The use of chemical nucleases to analyze RNA-protein interactions. The TFIIIA-5 S rRNA complex

Abstract

The complex of Xenopus transcription factor IIIA (TFIIIA) with 5 S rRNA was analyzed in nuclease protection experiments using hydroxyl radical. The protection pattern reveals that TFIIIA interacts with a substantial amount of the RNA molecule, with close association between the factor and the arm of the RNA composed of helix IV-loop E-helix V. Additional sites of protection punctuate the other arm of the molecule. Important contact sites within the complex were identified in "missing nucleoside" experiments.

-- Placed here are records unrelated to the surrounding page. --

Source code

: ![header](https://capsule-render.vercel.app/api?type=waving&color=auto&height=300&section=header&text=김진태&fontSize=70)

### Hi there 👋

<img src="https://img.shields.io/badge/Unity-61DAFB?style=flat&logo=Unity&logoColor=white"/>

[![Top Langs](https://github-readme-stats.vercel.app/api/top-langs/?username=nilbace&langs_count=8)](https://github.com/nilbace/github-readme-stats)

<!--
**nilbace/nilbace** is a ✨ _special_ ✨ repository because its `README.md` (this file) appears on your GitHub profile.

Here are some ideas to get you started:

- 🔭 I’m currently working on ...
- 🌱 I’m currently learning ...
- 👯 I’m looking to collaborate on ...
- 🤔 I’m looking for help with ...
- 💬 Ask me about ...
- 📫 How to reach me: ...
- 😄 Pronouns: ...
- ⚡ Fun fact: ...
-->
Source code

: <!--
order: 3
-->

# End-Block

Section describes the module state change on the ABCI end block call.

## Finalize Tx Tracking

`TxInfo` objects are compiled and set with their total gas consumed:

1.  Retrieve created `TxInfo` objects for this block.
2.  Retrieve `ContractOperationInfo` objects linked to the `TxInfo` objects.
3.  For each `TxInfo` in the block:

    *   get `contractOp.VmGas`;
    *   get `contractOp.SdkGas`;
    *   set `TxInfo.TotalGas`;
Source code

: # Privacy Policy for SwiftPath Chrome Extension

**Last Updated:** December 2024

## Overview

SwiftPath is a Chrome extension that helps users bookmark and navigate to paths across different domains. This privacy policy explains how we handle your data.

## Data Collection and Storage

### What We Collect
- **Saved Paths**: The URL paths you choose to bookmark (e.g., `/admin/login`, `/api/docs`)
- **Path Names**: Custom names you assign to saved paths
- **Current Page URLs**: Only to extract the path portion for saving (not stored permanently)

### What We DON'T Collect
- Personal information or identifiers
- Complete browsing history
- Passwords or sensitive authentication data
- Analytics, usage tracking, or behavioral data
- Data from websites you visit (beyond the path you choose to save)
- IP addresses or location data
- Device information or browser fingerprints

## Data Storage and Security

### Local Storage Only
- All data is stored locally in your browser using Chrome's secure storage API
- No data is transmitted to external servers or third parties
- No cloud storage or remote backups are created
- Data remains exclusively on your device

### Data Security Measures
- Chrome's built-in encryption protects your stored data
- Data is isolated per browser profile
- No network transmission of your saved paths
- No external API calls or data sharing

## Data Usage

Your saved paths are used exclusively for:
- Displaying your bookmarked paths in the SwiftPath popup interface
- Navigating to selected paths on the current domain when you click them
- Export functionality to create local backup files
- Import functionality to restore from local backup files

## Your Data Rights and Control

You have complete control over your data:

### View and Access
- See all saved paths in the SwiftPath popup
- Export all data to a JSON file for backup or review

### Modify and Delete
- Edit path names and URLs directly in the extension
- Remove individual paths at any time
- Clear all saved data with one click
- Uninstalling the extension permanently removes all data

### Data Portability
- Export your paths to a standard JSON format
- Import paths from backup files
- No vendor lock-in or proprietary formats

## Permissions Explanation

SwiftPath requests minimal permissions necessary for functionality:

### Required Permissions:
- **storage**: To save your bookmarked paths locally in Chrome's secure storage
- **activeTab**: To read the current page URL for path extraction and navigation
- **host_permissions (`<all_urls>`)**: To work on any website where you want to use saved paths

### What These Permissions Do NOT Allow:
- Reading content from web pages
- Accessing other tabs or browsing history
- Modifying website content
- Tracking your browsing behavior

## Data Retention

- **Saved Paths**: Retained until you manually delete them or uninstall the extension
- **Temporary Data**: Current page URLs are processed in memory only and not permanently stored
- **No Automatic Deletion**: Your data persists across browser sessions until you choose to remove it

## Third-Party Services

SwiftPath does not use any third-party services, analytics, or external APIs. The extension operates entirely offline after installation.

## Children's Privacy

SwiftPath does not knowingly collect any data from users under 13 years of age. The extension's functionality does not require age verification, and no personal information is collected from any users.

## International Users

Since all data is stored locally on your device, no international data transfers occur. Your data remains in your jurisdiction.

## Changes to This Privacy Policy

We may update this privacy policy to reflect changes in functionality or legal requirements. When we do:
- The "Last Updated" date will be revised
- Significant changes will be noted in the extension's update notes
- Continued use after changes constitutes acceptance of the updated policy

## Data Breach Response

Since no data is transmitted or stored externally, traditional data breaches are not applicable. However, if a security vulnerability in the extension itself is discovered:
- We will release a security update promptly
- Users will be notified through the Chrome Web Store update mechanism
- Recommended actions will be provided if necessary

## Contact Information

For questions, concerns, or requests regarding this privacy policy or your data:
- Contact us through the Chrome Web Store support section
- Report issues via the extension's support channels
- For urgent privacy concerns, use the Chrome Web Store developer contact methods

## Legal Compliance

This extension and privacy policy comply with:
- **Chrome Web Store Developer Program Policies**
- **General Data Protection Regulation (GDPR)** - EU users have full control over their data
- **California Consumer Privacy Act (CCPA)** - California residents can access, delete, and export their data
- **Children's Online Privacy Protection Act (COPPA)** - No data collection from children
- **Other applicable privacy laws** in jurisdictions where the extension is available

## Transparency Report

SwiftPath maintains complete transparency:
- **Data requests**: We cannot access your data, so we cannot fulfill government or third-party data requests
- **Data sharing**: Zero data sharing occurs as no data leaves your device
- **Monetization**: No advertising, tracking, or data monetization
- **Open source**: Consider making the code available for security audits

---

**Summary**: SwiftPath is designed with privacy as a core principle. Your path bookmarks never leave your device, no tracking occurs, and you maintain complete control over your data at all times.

Random single-nucleoside gaps were introduced into 5 S rRNA using either Fe[EDTA]2-/H2O2 or bis(1,10-phenanthroline)copper(I). This modified RNA was allowed to bind to TFIIIA in an exchange reaction, and, afterward, bound and unbound fractions were separated on nondenaturing polyacrylamide gels. Missing nucleoside positions specifically enriched in the unbound fraction of RNA are located in the two strands that comprise loop E. These are not necessarily sites of sequence-specific contacts, but rather may constitute a region of secondary structure essential to recognition and binding of TFIIIA to 5 S rRNA.